CREATE project team visited CYCLO Textile Waste Recycling Factory

After visiting the TEAM Group factory in Savar in the morning on 8th August 2023, CREATE Project team visited the CYCLO Factory located in Valuka, Mymensingh on the same date.  CYCLO is a world-class recycling plant started its journey in 2009 by a Bangladeshi origin American businessman Mr. Mustafain Munir, Founder and Director of CYCLO. He dreamt to use the circular economy concept to revolutionize the sustainability transition in Bangladesh. He also noted how the local mafia who collected the garments wastage from the factory with his power challenged the wastage collection for the company in the early years. Now the things are different.
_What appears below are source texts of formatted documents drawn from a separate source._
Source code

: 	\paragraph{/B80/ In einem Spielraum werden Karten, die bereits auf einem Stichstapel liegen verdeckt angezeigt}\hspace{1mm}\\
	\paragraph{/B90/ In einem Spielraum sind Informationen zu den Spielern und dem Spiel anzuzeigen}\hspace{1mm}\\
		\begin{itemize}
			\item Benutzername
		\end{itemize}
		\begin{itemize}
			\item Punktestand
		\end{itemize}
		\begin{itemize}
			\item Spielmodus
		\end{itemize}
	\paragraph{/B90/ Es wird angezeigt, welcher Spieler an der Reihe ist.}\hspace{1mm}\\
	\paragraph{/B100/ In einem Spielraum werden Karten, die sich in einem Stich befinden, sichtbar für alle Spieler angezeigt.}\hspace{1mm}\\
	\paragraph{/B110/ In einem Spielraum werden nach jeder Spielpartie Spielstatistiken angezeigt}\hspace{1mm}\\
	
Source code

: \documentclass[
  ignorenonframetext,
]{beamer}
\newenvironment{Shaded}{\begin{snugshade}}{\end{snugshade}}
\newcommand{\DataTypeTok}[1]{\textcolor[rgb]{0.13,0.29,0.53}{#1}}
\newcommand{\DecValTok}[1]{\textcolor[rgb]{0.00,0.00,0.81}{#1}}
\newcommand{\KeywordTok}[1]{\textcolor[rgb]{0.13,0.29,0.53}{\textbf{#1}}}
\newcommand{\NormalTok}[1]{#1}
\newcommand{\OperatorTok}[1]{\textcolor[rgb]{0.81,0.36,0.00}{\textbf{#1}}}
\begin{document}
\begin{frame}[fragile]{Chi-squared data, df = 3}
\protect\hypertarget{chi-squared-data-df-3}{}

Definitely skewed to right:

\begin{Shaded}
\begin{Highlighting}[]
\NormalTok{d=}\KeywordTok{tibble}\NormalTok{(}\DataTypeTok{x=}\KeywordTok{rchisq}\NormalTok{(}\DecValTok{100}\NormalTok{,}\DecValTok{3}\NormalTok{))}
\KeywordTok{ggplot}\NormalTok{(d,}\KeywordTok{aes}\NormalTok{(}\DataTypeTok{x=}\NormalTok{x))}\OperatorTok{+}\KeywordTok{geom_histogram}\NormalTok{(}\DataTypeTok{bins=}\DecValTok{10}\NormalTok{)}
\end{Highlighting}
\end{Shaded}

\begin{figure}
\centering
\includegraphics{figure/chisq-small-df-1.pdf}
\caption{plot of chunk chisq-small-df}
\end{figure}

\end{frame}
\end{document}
It has subsidiaries across South Asia and EU. It recycles pre-consumer textile wastes from the suppliers of the global brands such as H&M, Bestseller, Next, US Polo, Zara, LIDL, KOHL’S, Celio, Kiabi etc. CYCLO has very strong business network with the leading brands across the globe. Thus they convince the brands to collect the garments waste from their orders from the manufacturers’ factories in Bangladesh, recycle them, make the yarn and send them back to the manufacturers to produce the garments for the brands with those recycled yarn. This is the brands that push the suppliers to sell the pre-consumed wastage to Cyclo for recycling.

However, The visit was led by the CREATE project leader, Dr. Mohammad B. Rana, Associate Professor at Aalborg University Business School (AAUBS), Denmark, together with Emeritus Professor Olav Jull Sørensen at AAUBS and a senior Research Fellow at Access2Innovation, DK, Prof. Dr. Imranul Hoque (AUST and JnU), Mr. Abul Kalam Azad, Research Associate at CREATE, Sarah Mirza, Research Assistant at CREATE, PhD Students at Aalborg University Mr. Syed Ahmed Tajuddin, Mr. Hasan Imam, and the future PhD student Asma Khatoon.

The company’s General Manager Operation, Mr. Umer Khan gave the CREATE team a tour to the recycling units followed by a discussion and a short presentation by the founder. He showed and explained that the company does not want to throw away anything; instead recycle or reuse them. Using mechanical technology, they recycle used textiles in particular the waste from the apparel production from Bangladeshi garment factories and make new fibers and yarns without needing water, chemicals, or colors. They store the recycled fibers separately for different brands since they collect the wastage from factory of their suppliers.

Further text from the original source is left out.